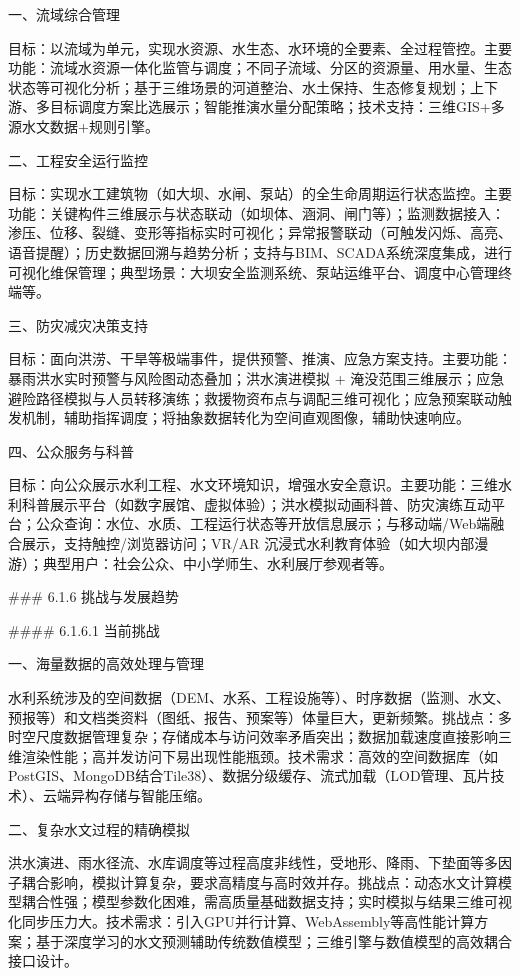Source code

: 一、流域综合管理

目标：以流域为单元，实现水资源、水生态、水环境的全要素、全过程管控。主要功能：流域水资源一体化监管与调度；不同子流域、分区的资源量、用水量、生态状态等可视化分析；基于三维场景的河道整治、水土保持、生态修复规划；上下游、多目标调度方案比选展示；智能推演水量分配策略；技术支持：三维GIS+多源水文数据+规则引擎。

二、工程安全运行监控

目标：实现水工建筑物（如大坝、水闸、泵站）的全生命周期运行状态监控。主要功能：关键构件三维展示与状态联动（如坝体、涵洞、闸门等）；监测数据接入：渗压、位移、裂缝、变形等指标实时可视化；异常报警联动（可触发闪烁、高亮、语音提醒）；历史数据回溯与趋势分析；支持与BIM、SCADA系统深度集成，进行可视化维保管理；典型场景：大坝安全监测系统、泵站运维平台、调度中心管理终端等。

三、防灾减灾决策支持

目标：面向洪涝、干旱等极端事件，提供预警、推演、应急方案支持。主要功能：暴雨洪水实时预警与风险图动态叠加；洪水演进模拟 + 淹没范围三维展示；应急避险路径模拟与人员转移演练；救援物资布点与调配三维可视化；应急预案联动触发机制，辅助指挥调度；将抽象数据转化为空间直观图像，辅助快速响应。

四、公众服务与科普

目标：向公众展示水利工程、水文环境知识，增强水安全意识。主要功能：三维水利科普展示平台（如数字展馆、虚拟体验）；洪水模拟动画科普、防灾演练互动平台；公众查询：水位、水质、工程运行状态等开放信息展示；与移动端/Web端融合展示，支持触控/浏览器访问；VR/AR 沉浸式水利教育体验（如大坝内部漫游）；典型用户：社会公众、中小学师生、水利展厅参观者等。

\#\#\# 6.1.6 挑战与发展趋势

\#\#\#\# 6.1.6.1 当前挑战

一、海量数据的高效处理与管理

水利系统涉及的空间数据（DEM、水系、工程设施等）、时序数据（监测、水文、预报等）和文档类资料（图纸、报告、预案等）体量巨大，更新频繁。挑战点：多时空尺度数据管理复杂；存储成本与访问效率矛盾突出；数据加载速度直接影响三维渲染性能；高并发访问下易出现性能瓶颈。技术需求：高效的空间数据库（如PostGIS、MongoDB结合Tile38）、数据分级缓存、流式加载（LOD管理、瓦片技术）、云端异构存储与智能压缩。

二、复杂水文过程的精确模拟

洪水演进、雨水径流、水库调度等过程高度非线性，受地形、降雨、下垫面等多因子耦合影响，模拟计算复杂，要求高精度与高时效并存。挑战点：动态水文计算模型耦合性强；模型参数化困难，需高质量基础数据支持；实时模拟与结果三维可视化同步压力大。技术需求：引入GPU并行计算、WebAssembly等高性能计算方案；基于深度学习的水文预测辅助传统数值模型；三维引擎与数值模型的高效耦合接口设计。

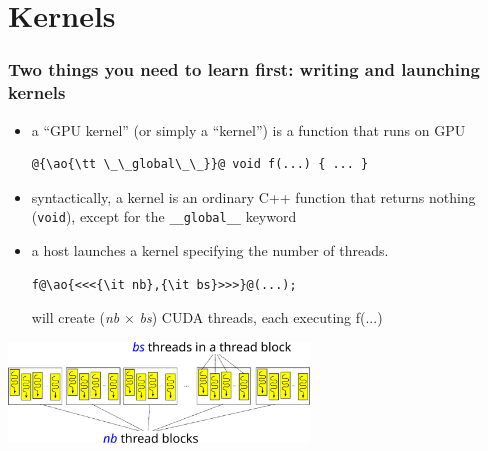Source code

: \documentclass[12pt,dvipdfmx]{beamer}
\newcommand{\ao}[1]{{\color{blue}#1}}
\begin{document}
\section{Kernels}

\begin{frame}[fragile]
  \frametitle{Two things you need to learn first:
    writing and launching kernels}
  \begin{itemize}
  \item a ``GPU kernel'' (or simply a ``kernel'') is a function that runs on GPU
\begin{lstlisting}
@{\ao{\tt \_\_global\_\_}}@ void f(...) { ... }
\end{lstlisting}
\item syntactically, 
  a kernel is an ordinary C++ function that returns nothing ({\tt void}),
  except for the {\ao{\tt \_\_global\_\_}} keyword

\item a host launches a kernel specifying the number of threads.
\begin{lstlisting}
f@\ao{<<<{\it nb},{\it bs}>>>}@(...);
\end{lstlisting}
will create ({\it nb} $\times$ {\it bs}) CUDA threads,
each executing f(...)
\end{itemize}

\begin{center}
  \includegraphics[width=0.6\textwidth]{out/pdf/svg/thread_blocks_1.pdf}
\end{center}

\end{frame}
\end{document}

━━━━━━━━━━━━━━━━━━━━

Work out how many lines of the material contain the string "主要功能"; nothing except that figure should be given.

Exercise answer
4